Schließlich kehrt Ruhe ein, nur noch leises Stöhnen ist zu hören. Nachdem wir noch eine Ewigkeit mit angehaltenem Atem ausgeharrt haben, wagen wir uns raus. Der Fettklops liegt verdreht wie eine Unfallleiche auf dem Boden und wimmert leise vor sich hin. Wir ziehen ihn mit vereinten Kräften in die Hütte.

«Ich kann nichts mehr sehen», winselt er mit seiner hohen tuntigen Stimme. «Ich kann nichts mehr sehen!»

Selbst bei Kerzenlicht ist zu erkennen, dass sein eines Auge Matsch ist. Manfreds Stimme zittert.

«Der muss sofort ins Krankenhaus.»

«Aber wenn das Wildschwein noch da ist? Vielleicht sind das auch mehrere.»

«Wenn Maik stirbt, sind wir schuld.»

«Meinst du?»

«Los jetzt, wir bringen ihn weg. Die Sachen holen wir morgen nach.»

Halb kann Maik gehen, halb ziehen wir ihn hinter uns her. Sein Atem geht hastig und stoßweise, zwischendurch sackt er zusammen, und es dauert immer ewig, bis wir ihn wieder auf die Beine gestellt haben. Vielleicht macht er sich auch nur schwer, weil er mit dem Leben abgeschlossen hat. Total zerschunden und zerschreddert.

«Lasst mich einfach liegen.»

Heul doch. Endlich kann ich meinen Frust ablassen.

«Ja, komm, lass liegen, tritt sich fest. Das gibt ’nen schönen Fettfleck.»

Jetzt hat Manfred auf einmal keinen Humor mehr.

«Sag mal, bist du nicht ganz dicht?»

«Stimmt, geht nicht. Das ist nämlich Umweltverschmutzung, wenn der Fettkloß ausläuft und die giftige Schmiere dann im Erdboden versickert. Also lass weiter.»

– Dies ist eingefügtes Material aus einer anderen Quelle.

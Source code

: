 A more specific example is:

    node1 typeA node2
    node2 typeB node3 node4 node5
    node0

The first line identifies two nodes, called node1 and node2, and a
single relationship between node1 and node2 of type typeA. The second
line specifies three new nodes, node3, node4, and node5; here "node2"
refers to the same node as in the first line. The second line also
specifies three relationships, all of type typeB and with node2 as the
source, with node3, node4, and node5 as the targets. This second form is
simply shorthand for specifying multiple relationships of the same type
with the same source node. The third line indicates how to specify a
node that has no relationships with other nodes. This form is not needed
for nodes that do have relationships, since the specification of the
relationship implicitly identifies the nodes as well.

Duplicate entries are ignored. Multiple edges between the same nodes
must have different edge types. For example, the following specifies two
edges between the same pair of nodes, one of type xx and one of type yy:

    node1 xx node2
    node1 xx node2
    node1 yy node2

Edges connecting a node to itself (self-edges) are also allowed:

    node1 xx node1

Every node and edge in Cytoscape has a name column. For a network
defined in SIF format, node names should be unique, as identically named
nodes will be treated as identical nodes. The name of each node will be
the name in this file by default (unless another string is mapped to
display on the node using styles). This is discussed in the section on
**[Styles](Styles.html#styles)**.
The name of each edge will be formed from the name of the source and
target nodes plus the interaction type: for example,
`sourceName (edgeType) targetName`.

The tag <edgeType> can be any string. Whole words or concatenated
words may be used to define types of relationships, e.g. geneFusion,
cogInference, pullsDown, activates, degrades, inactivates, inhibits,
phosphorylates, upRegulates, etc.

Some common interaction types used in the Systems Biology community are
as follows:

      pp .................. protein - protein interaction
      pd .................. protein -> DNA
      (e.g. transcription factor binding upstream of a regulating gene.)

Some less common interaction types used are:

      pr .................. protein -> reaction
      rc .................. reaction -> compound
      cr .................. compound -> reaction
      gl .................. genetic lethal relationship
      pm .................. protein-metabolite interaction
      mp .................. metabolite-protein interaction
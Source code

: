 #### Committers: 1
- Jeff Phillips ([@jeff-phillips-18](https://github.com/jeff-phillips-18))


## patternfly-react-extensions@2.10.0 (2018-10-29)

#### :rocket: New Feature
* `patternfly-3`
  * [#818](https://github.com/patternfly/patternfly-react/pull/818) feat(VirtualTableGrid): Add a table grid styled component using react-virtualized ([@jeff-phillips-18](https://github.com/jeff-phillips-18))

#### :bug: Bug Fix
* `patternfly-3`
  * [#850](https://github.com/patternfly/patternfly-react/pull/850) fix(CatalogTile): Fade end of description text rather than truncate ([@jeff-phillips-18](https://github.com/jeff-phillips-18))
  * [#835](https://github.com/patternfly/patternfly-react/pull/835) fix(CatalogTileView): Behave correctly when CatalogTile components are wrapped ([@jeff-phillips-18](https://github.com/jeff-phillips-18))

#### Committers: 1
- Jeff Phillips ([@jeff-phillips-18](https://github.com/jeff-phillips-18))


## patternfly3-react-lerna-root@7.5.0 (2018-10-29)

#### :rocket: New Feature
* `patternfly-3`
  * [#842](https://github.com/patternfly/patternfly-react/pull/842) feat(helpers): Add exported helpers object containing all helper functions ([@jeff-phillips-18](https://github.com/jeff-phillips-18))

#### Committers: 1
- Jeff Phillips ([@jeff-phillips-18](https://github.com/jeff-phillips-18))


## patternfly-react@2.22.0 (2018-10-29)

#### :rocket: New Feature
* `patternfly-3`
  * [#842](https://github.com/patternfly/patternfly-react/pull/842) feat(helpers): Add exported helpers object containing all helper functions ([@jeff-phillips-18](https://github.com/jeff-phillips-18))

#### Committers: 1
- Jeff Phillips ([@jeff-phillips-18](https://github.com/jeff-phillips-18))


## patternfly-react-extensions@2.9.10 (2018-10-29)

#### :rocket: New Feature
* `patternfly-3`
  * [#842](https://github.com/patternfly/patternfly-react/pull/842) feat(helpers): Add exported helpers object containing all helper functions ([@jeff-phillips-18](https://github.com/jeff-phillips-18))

Was soll Manfred schon machen? Mich zusammenschlagen? Eben. Morgen bin ich weg, und zwar auf Nimmerwiedersehen. Dann können die sich von mir aus gegenseitig versklaven oder sonst wen. Endlich erreichen wir den Holzapfelhof. Manfred klingelt Sturm. Herr Holzapfel ruft sofort den Notarzt. Zeit, mich vom Acker zu machen.

«Ich geh dann mal.»

Keine Reaktion.

«Ich muss los.»

Nichts.

«Also dann.»

Wieder nichts.

«Ich geh zu Oma Emmi rüber.»

Ich hab mal gehört, dass man dreimal was sagen muss, und wenn dann noch keine Reaktion kommt, kann man gehen, zum Beispiel im Restaurant, ohne zu zahlen.

Einen Schlüssel hab ich nicht dabei, und ich muss die arme Oma Emmi wach klingeln. Dachsi benimmt sich, als wäre ich der Leibhaftige. Ich rieche derart nach Kotze, dass Emmi von meiner Fahne nichts mitbekommt, schätze ich. Sie meckert auch nicht großartig, es ist, als hätte sie mit so was gerechnet.


Sonntag verschanze ich mich bis zum Nachmittag im Haus und gehe wie geplant über den Ortskern zum Bahnhof. Die ganze Zeit habe ich Angst, dass mir Manfred und der Einäugige auflauern, aber ich begegne auf dem lieben langen Weg keiner Menschenseele. Wo sind die bloß immer alle? Ein erbärmlicher Abschied ist das, ohne «Die Leute von der Shiloh Ranch». Ich beschließe, nie wieder nach Todtglüsingen zurückzukehren.